Os tempos estão de feição para a presença das vacas no cinema, parece. Primeiro tivemos o First Cow (First Cow – A Primeira Vaca da América, 2019), de Kelly Reichardt, em que a realizadora pegava no romance The Half Life, de Jonathan Raymond, e o dotava de uma vaca protagonista, exemplar único, digno de admiração (quase devoção). Agora temos Cow (2021), de Andrea Arnold, em que a protagonista vive, tão solitária quanto a vaca americana, entre centenas de outras vacas numa quinta do condado de Kent, em Inglaterra.

A vaca cujo destino acompanhamos chama-se Luma e desempenha nesta vacaria duas funções: dar leite e parir. Vemo-la, justamente, logo no início do filme, no momento em que mais um vitelo está prestes a nascer. Logo após o nascimento, ela inicia o demorado e paciente trabalho de limpar o vitelo, lambendo-o de ponta a ponta, mas este é um contacto breve, já que ele rapidamente é retirado para um outro local, longe da mãe, sendo alimentado por uma teta de plástico.
Cedo nos é mostrado que não devemos confundir a vida destes animais com a aquilo que nos habituámos a conhecer da vida dos animais domésticos que povoam as nossas vidas. Estes são animais pesados, até mesmo no seu andar, com algo de majestático, vagarosos, ameaçadores, não só pelas suas dimensões, mas também pelo seu fulgor – algo que podemos, desde logo, ver na sua respiração, audível e visível, um bafo denso que ocupa o ar, mas também no coice que atinge a câmara, recordando-nos que este não é um ser “fofinho” ou “queridinho”.
Andrea Arnold sempre nos habituou a uma certa forma de filmar a natureza, ainda que em ambientes causticamente urbanos, abarcando-a na sua totalidade, por vezes descendo quase até ao solo, numa espécie de tatami shot não-doméstico. Numa perspectiva que, por vezes, se assemelha ao trocar de olhares entre dois amantes numa cama, a câmara de Arnold deixa-se enamorar pelo elemento natural.

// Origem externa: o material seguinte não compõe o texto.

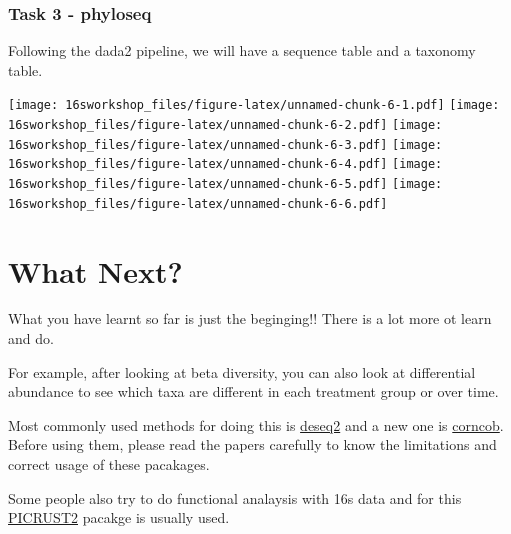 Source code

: \documentclass[
]{book}
\begin{document}
\hypertarget{task-3---phyloseq}{%
\subsection{Task 3 - phyloseq}\label{task-3---phyloseq}}

Following the dada2 pipeline, we will have a sequence table and a taxonomy table.

\texttt{[image: 16sworkshop\_files/figure-latex/unnamed-chunk-6-1.pdf]} \texttt{[image: 16sworkshop\_files/figure-latex/unnamed-chunk-6-2.pdf]} \texttt{[image: 16sworkshop\_files/figure-latex/unnamed-chunk-6-3.pdf]} \texttt{[image: 16sworkshop\_files/figure-latex/unnamed-chunk-6-4.pdf]} \texttt{[image: 16sworkshop\_files/figure-latex/unnamed-chunk-6-5.pdf]} \texttt{[image: 16sworkshop\_files/figure-latex/unnamed-chunk-6-6.pdf]}

\hypertarget{what-next}{%
\chapter{What Next?}\label{what-next}}

What you have learnt so far is just the beginging!! There is a lot more ot learn and do.

For example, after looking at beta diversity, you can also look at differential abundance to see which taxa are different in each treatment group or over time.

Most commonly used methods for doing this is \href{https://bioconductor.org/packages/release/bioc/html/DESeq2.html}{deseq2} and a new one is \href{https://github.com/bryandmartin/corncob/}{corncob}. Before using them, please read the papers carefully to know the limitations and correct usage of these pacakages.

Some people also try to do functional analaysis with 16s data and for this \href{https://github.com/picrust/picrust2/wiki}{PICRUST2} pacakge is usually used.

  
\end{document}
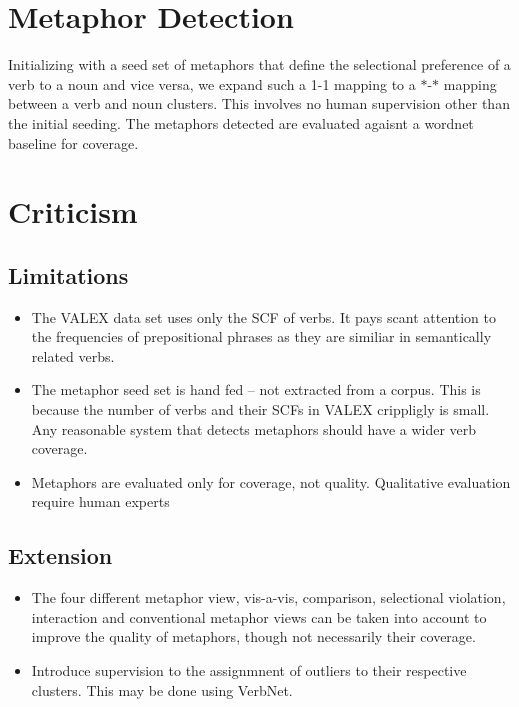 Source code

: \section{Metaphor Detection}
Initializing with a seed set of metaphors that define the selectional preference of a verb to a noun and vice
versa, we expand such a 1-1 mapping to a $*$-$*$ mapping between a verb  and noun clusters. This involves 
no human supervision other than the initial seeding. The metaphors detected are evaluated agaisnt a wordnet
baseline for coverage. 

\section{Criticism}
\subsection{Limitations}
\begin{itemize}
\item The VALEX data set uses only the SCF of verbs. It pays scant attention to the frequencies of 
prepositional phrases as they are similiar in semantically related verbs. 
\item The metaphor seed set is hand fed -- not extracted from a corpus. This is because the number of verbs and their
 SCFs in VALEX crippligly is small. Any reasonable system that detects metaphors should have a wider verb coverage.
\item Metaphors are evaluated only for coverage, not quality. Qualitative evaluation require human experts
\end{itemize}

\subsection{Extension}
\begin{itemize}
\item The four different metaphor view, vis-a-vis, comparison, selectional violation, interaction and conventional
metaphor views can be taken into account to improve the quality of metaphors, though not necessarily their coverage.
\item Introduce supervision to the assignmnent of outliers to their respective clusters. This may be done using VerbNet.
\end{itemize}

Assim sucedia já numa das suas primeiras obras, a curta Wasp (2003), e também, de modo particular, em Wuthering Heights (O Monte dos Vendavais, 2011), perseguindo a ligação umbilical de Catherine às paisagens do Yorkshire. Catherine é, ela própria, parte da natureza que a viu crescer, que viu crescer o seu amor por Heathcliff. Ela é agreste como os montes que percorre e a atmosfera que a rodeia.
Sem nos apercebermos, começamos a acreditar que conhecemos Luma, começamos a estabelecer paralelos com outras vidas, começamos a encontrar nesta história os sinais de qualquer outra narrativa com personagens humanas.
Há, por isso, uma certa relutância da câmara em aceitar a intromissão de humanos no enquadramento. Nos primeiros momentos do filme, o foco pertence inteiramente a Luma, não havendo mais do que algumas vozes e imagens desfocadas de humanos em redor. Mas, pouco depois, somos relembrados do sítio em que estamos, um centro de produção de leite. A vida de Luma tem um propósito: produzir. E é quase possível sentir uma certa melancolia nesta vida, algures entre a desperate housewife e o métro-boulot-dodo. Ela dorme, come, faz o difícil trajecto até ao posto da ordenha e volta ao curral, apenas com breves excursões até ao pasto, algo que deixa de ser possível durante os meses de Inverno, quando os campos ficam cobertos de neve.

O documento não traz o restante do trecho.